The IBM talks may have been derailed by antitrust issues since the two companies overlap in several areas. In tape-based data storage, for example, together IBM and Sun would hold 52 percent of a $3.1 billion market.  The companies had been working out the terms of a commitment from IBM that it would see the deal through even if antitrust regulators raised objections.  The deal with Oracle may not be plagued by the same antitrust issues, since there is significantly less overlap between the two companies.  Still, Oracle would be able to use Sun’s products to enhance its own software systems.

Several blogs that cover this industry said that “the ghost of antitrust lawsuits” with the DOJ, and consent decrees that IBM signed in 1956 and amended in 1969 to govern its behavior, seemed to haunt Big Blue.  According to the IT Jungle blog (which posted before the Oracle-Sun deal was announced) “the very governments that will be looking at the deal are big users of IBM mainframes and Unix iron from Sun, and if there is only one guy controlling those two platforms, competition will cease. Right now, only the high-end Unix server market puts any competitive pressure–albeit somewhat indirectly–on the mainframe market. And it would not be surprising to see very big mainframe and Unix shops get involved if IBM tries to do the deal.
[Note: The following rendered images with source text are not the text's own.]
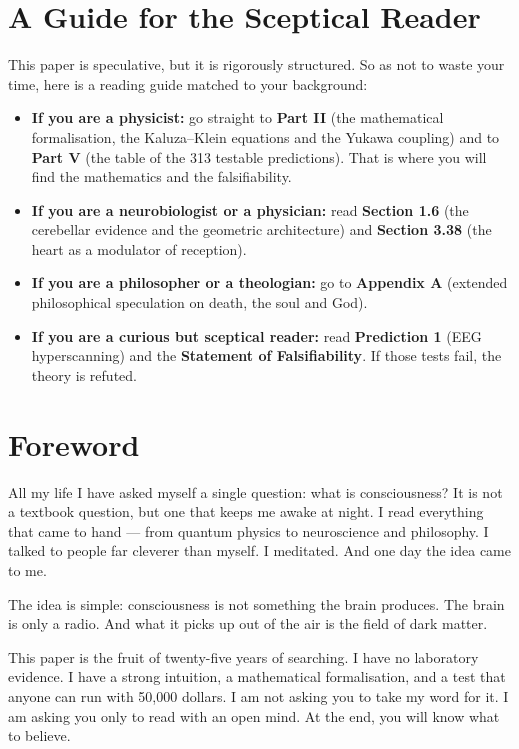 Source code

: \documentclass[11pt,a4paper]{article}
\begin{document}
\section*{A Guide for the Sceptical Reader}
This paper is speculative, but it is rigorously structured. So as not to waste your time, here is a reading guide matched to your background:
\begin{itemize}
    \item \textbf{If you are a physicist:} go straight to \textbf{Part II} (the mathematical formalisation, the Kaluza--Klein equations and the Yukawa coupling) and to \textbf{Part V} (the table of the 313 testable predictions). That is where you will find the mathematics and the falsifiability.
    \item \textbf{If you are a neurobiologist or a physician:} read \textbf{Section 1.6} (the cerebellar evidence and the geometric architecture) and \textbf{Section 3.38} (the heart as a modulator of reception).
    \item \textbf{If you are a philosopher or a theologian:} go to \textbf{Appendix A} (extended philosophical speculation on death, the soul and God).
    \item \textbf{If you are a curious but sceptical reader:} read \textbf{Prediction 1} (EEG hyperscanning) and the \textbf{Statement of Falsifiability}. If those tests fail, the theory is refuted.
\end{itemize}

\section*{Foreword}
All my life I have asked myself a single question: what is consciousness? It is not a textbook question, but one that keeps me awake at night. I read everything that came to hand --- from quantum physics to neuroscience and philosophy. I talked to people far cleverer than myself. I meditated. And one day the idea came to me.

The idea is simple: consciousness is not something the brain produces. The brain is only a radio. And what it picks up out of the air is the field of dark matter.

This paper is the fruit of twenty-five years of searching. I have no laboratory evidence. I have a strong intuition, a mathematical formalisation, and a test that anyone can run with 50,000 dollars. I am not asking you to take my word for it. I am asking you only to read with an open mind. At the end, you will know what to believe.
\end{document}
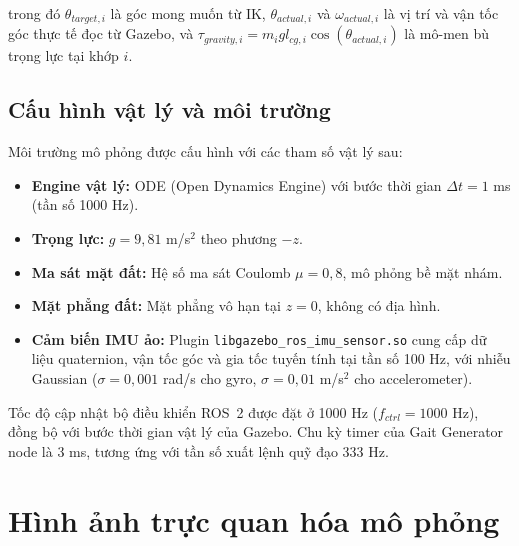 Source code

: trong đó $\theta_{target,i}$ là góc mong muốn từ IK, $\theta_{actual,i}$ và $\omega_{actual,i}$ là vị trí và vận tốc góc thực tế đọc từ Gazebo, và $\tau_{gravity,i} = m_i g l_{cg,i} \cos(\theta_{actual,i})$ là mô-men bù trọng lực tại khớp $i$.

\subsection{Cấu hình vật lý và môi trường}

Môi trường mô phỏng được cấu hình với các tham số vật lý sau:

\begin{itemize}
    \item \textbf{Engine vật lý:} ODE (Open Dynamics Engine) với bước thời gian $\Delta t = 1$ ms (tần số 1000 Hz).
    \item \textbf{Trọng lực:} $g = 9{,}81$ m/s$^2$ theo phương $-z$.
    \item \textbf{Ma sát mặt đất:} Hệ số ma sát Coulomb $\mu = 0{,}8$, mô phỏng bề mặt nhám.
    \item \textbf{Mặt phẳng đất:} Mặt phẳng vô hạn tại $z = 0$, không có địa hình.
    \item \textbf{Cảm biến IMU ảo:} Plugin \texttt{libgazebo\_ros\_imu\_sensor.so} cung cấp dữ liệu quaternion, vận tốc góc và gia tốc tuyến tính tại tần số 100 Hz, với nhiễu Gaussian ($\sigma = 0{,}001$ rad/s cho gyro, $\sigma = 0{,}01$ m/s$^2$ cho accelerometer).
\end{itemize}

Tốc độ cập nhật bộ điều khiển ROS~2 được đặt ở 1000 Hz ($f_{ctrl} = 1000$ Hz), đồng bộ với bước thời gian vật lý của Gazebo. Chu kỳ timer của Gait Generator node là 3 ms, tương ứng với tần số xuất lệnh quỹ đạo 333 Hz.

\section{Hình ảnh trực quan hóa mô phỏng}

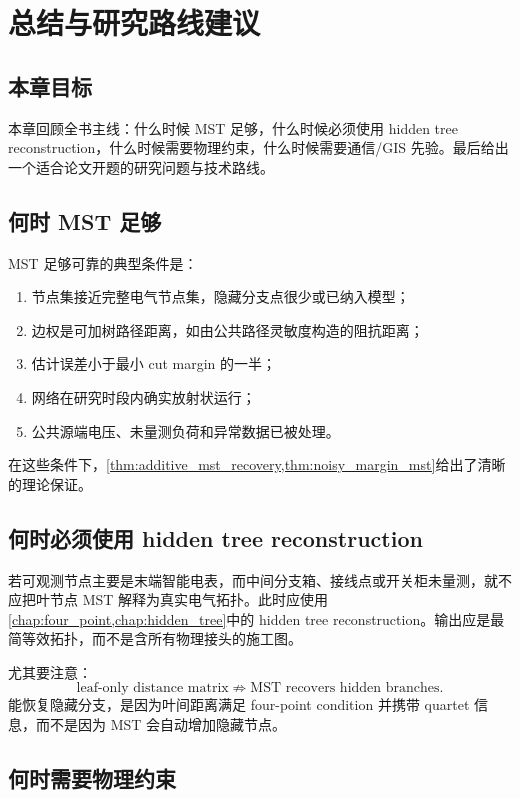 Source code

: \chapter{总结与研究路线建议}
\label{chap:summary}

\section*{本章目标}
本章回顾全书主线：什么时候 MST 足够，什么时候必须使用 hidden tree reconstruction，什么时候需要物理约束，什么时候需要通信/GIS 先验。最后给出一个适合论文开题的研究问题与技术路线。

\section{何时 MST 足够}

MST 足够可靠的典型条件是：
\begin{enumerate}[label=(\arabic*)]
  \item 节点集接近完整电气节点集，隐藏分支点很少或已纳入模型；
  \item 边权是可加树路径距离，如由公共路径灵敏度构造的阻抗距离；
  \item 估计误差小于最小 cut margin 的一半；
  \item 网络在研究时段内确实放射状运行；
  \item 公共源端电压、未量测负荷和异常数据已被处理。
\end{enumerate}
在这些条件下，\cref{thm:additive_mst_recovery,thm:noisy_margin_mst}给出了清晰的理论保证。

\section{何时必须使用 hidden tree reconstruction}

若可观测节点主要是末端智能电表，而中间分支箱、接线点或开关柜未量测，就不应把叶节点 MST 解释为真实电气拓扑。此时应使用\cref{chap:four_point,chap:hidden_tree}中的 hidden tree reconstruction。输出应是最简等效拓扑，而不是含所有物理接头的施工图。

尤其要注意：
\begin{equation}
  \text{leaf-only distance matrix} \not\Rightarrow
  \text{MST recovers hidden branches}.
\end{equation}
能恢复隐藏分支，是因为叶间距离满足 four-point condition 并携带 quartet 信息，而不是因为 MST 会自动增加隐藏节点。

\section{何时需要物理约束}

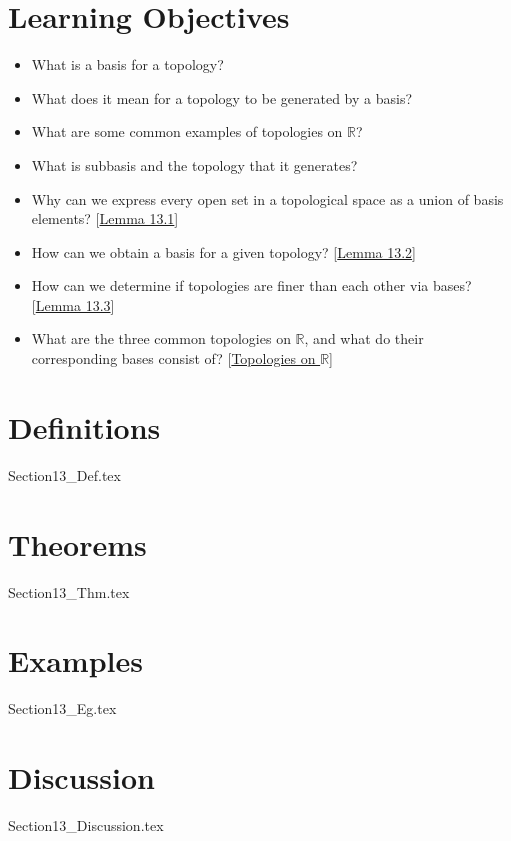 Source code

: \section{Learning Objectives}

\begin{itemize}
    \item What is a basis for a topology?
    \item What does it mean for a topology to be generated by a basis?
    \item What are some common examples of topologies on \( \mathbb{R} \)?
    \item What is subbasis and the topology that it generates?
    \item Why can we express every open set in a topological space as a union
        of basis elements? [\hyperlink{lem:13.1}{Lemma 13.1}]
    \item How can we obtain a basis for a given topology?
        [\hyperlink{lem:13.2}{Lemma 13.2}]
    \item How can we determine if topologies are finer than each other via 
        bases? [\hyperlink{lem:13.3}{Lemma 13.3}]
    \item What are the three common topologies on \( \mathbb{R} \), and what 
        do their corresponding bases consist of? 
        [\hyperlink{def:13_R_top}{Topologies on \( \mathbb{R} \)}]
\end{itemize}

\section{Definitions}

{Section13_Def.tex}

\section{Theorems}

{Section13_Thm.tex}

\section{Examples}

{Section13_Eg.tex}

\section{Discussion}

{Section13_Discussion.tex} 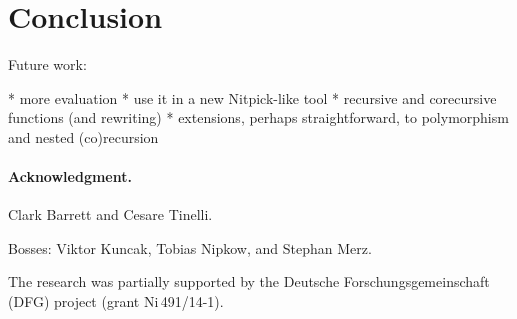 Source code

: \documentclass[a4paper,oribibl,envcountsame,draft]{llncs}
\begin{document}
\section{Conclusion}
\label{sec:conclusion}

Future work:

  * more evaluation
    * use it in a new Nitpick-like tool
  * recursive and corecursive functions
    (and rewriting)
  * extensions, perhaps straightforward, to polymorphism and nested
    (co)recursion

\def\ackname{Acknowledgment}
\paragraph{\ackname.}

Clark Barrett and Cesare Tinelli.

Bosses: Viktor Kuncak, Tobias Nipkow, and Stephan Merz.

The research was partially supported by the Deutsche
Forschungs\-gemein\-schaft (DFG) project
 (grant Ni\,491\slash 14-1).


{}
\end{document}
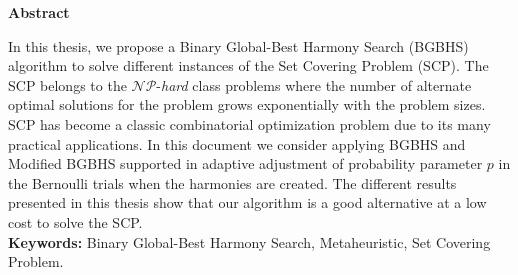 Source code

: \noindent
\Large{\textbf{Abstract}}\\

\normalsize

In this thesis, we propose a Binary Global-Best Harmony Search (BGBHS)  algorithm to solve different instances of the Set Covering Problem (SCP). The SCP belongs to the $\mathcal{N} \mathcal{P}$-\textit{hard} class problems where the number of alternate optimal solutions for the problem grows exponentially with the problem sizes. SCP has become a classic combinatorial optimization problem due to its many practical applications. In this document we consider applying  BGBHS and Modified BGBHS supported in adaptive adjustment of probability parameter $p$ in the Bernoulli trials when the harmonies are created. The different results presented in this thesis show that our algorithm is a good alternative at a low cost to solve the SCP.\\


\textbf{Keywords:} Binary Global-Best Harmony Search, Metaheuristic, Set Covering Problem. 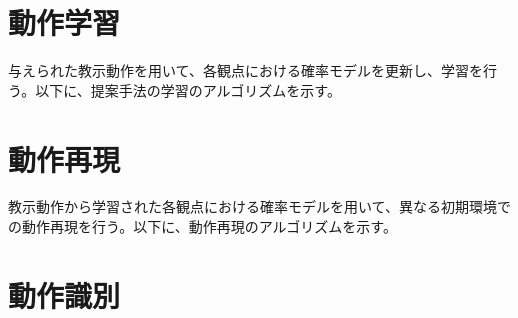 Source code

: \section{動作学習}

与えられた教示動作を用いて、各観点における確率モデルを更新し、学習を行う。以下に、提案手法の学習のアルゴリズムを示す。



\section{動作再現}

教示動作から学習された各観点における確率モデルを用いて、異なる初期環境での動作再現を行う。以下に、動作再現のアルゴリズムを示す。

\section{動作識別}

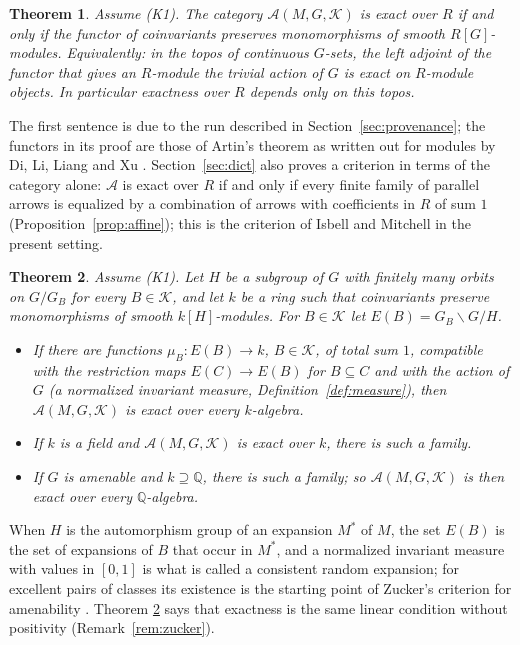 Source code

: \documentclass[11pt,a4paper]{article}
\newtheorem{theorem}{Theorem}[section]
\theoremstyle{definition}
\newcommand{\A}{\mathcal{A}}
\newcommand{\K}{\mathcal{K}}
\newcommand{\Q}{\mathbb{Q}}
\begin{document}
\begin{theorem}\label{thm:dict}
Assume \textup{(K1)}. The category $\A(M,G,\K)$ is exact over $R$ if and only
if the functor of coinvariants preserves monomorphisms of smooth
$R[G]$-modules. Equivalently: in the topos of continuous $G$-sets, the left
adjoint of the functor that gives an $R$-module the trivial action of $G$ is
exact on $R$-module objects. In particular exactness over $R$ depends only
on this topos.
\end{theorem}

The first sentence is due to the run described in
Section~\ref{sec:provenance}; the functors in its proof are those of Artin's
theorem as written out for modules by Di, Li, Liang and Xu
\cite[Theorem~5.1]{DLLX}. Section~\ref{sec:dict} also proves a criterion in
terms of the category alone: $\A$ is exact over $R$ if and only if every
finite family of parallel arrows is equalized by a combination of arrows
with coefficients in $R$ of sum $1$ (Proposition~\ref{prop:affine}); this is
the criterion of Isbell and Mitchell \cite{IM} in the present setting.

\begin{theorem}\label{thm:transfer}
Assume \textup{(K1)}. Let $H$ be a subgroup of $G$ with finitely many orbits
on $G/G_B$ for every $B\in\K$, and let $k$ be a ring such that coinvariants
preserve monomorphisms of smooth $k[H]$-modules. For $B\in\K$ let
$E(B)=G_B\backslash G/H$.
\begin{itemize}
\item[\textup{(a)}] If there are functions $\mu_B\colon E(B)\to k$, $B\in\K$,
of total sum $1$, compatible with the restriction maps $E(C)\to E(B)$ for
$B\subseteq C$ and with the action of $G$ \textup{(}a \emph{normalized
invariant measure}, Definition~\textup{\ref{def:measure})}, then
$\A(M,G,\K)$ is exact over every $k$-algebra.
\item[\textup{(b)}] If $k$ is a field and $\A(M,G,\K)$ is exact over $k$,
there is such a family.
\item[\textup{(c)}] If $G$ is amenable and $k\supseteq\Q$, there is such a
family; so $\A(M,G,\K)$ is then exact over every $\Q$-algebra.
\end{itemize}
\end{theorem}

When $H$ is the automorphism group of an expansion $M^*$ of $M$, the set
$E(B)$ is the set of expansions of $B$ that occur in $M^*$, and a normalized
invariant measure with values in $[0,1]$ is what is called a consistent
random expansion; for excellent pairs of classes its existence is the
starting point of Zucker's criterion for amenability
\cite[\S3 and Theorem~3.1]{Zu}. Theorem
\ref{thm:transfer} says that exactness is the same linear condition without
positivity (Remark~\ref{rem:zucker}).
\end{document}
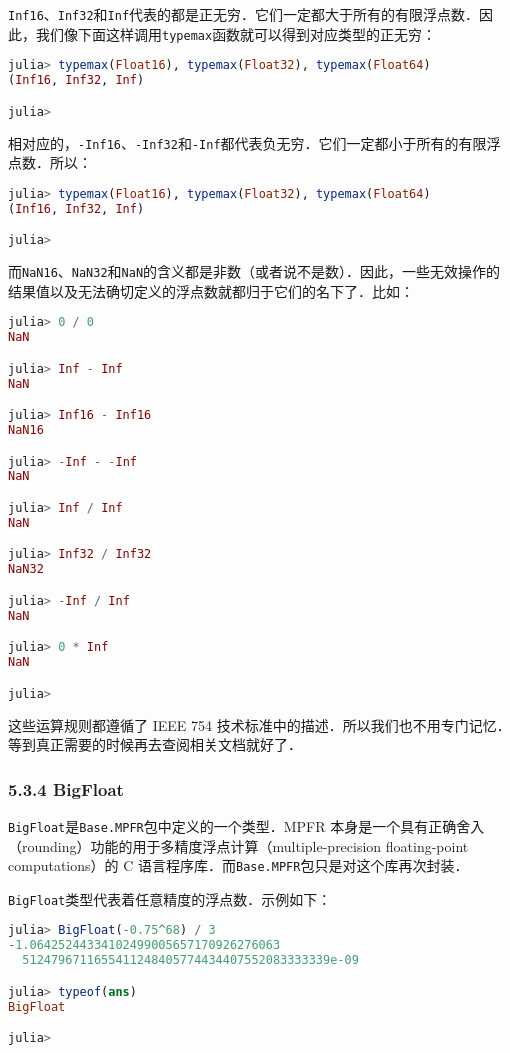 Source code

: \verb|Inf16|、\verb|Inf32|和\verb|Inf|代表的都是正无穷．它们一定都大于所有的有限浮点数．因此，我们像下面这样调用\verb|typemax|函数就可以得到对应类型的正无穷：
\begin{lstlisting}[language=julia]
julia> typemax(Float16), typemax(Float32), typemax(Float64)
(Inf16, Inf32, Inf)

julia> 
\end{lstlisting}

相对应的，\verb|-Inf16|、\verb|-Inf32|和\verb|-Inf|都代表负无穷．它们一定都小于所有的有限浮点数．所以：
\begin{lstlisting}[language=julia]
julia> typemax(Float16), typemax(Float32), typemax(Float64)
(Inf16, Inf32, Inf)

julia> 
\end{lstlisting}

而\verb|NaN16|、\verb|NaN32|和\verb|NaN|的含义都是非数（或者说不是数）．因此，一些无效操作的结果值以及无法确切定义的浮点数就都归于它们的名下了．比如：
\begin{lstlisting}[language=julia]
julia> 0 / 0
NaN

julia> Inf - Inf
NaN

julia> Inf16 - Inf16
NaN16

julia> -Inf - -Inf
NaN

julia> Inf / Inf
NaN

julia> Inf32 / Inf32
NaN32

julia> -Inf / Inf
NaN

julia> 0 * Inf
NaN

julia> 
\end{lstlisting}

这些运算规则都遵循了 IEEE 754 技术标准中的描述．所以我们也不用专门记忆．等到真正需要的时候再去查阅相关文档就好了．

\subsubsection{5.3.4 BigFloat}

\verb|BigFloat|是\verb|Base.MPFR|包中定义的一个类型．MPFR 本身是一个具有正确舍入（rounding）功能的用于多精度浮点计算（multiple-precision floating-point computations）的 C 语言程序库．而\verb|Base.MPFR|包只是对这个库再次封装．

\verb|BigFloat|类型代表着任意精度的浮点数．示例如下：
\begin{lstlisting}[language=julia]
julia> BigFloat(-0.75^68) / 3
-1.06425244334102499005657170926276063
  5124796711655411248405774434407552083333339e-09

julia> typeof(ans)
BigFloat

julia> 
\end{lstlisting}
Perhaps with a lawsuit arguing over the establishment of the relevant market for determining with IBM would have a monopoly in high-end servers and therefore be subject to regulation again”Full post here.

Antitrust attorneys we spoke with this morning (not involved in the deal) indicated a Hart-Scott-Rodino 2nd request is certainly in the cards based on their analysis.   It appears the deal has been fast tracked to close by the summer.

Oracle turned to Latham & Watkins’s San Francisco corporate chair John Newell on the deal. Newell was assisted by partners Daniel Wall, Karen Silverman, Joseph Yaffe, Laurence Stein, and associate Michelle Bushore. Oracle also tapped San Belanga and Ed Nortrup at the Silicon Valley IP M&A boutique GTC Law Group.

Sun was advised by Wilson, Sonsini, Goodrich & Rosati. The team was led by partners Martin Korman and Larry Sonsini and included partners Todd Cleary and Scott Sher.  It has relied on Wilson Sonsini in the past. In 2005, the firm represented Sun in its $4.1 billion acquisition of Storage Technology Corp.

We’ll keep you informed as the deal progresses.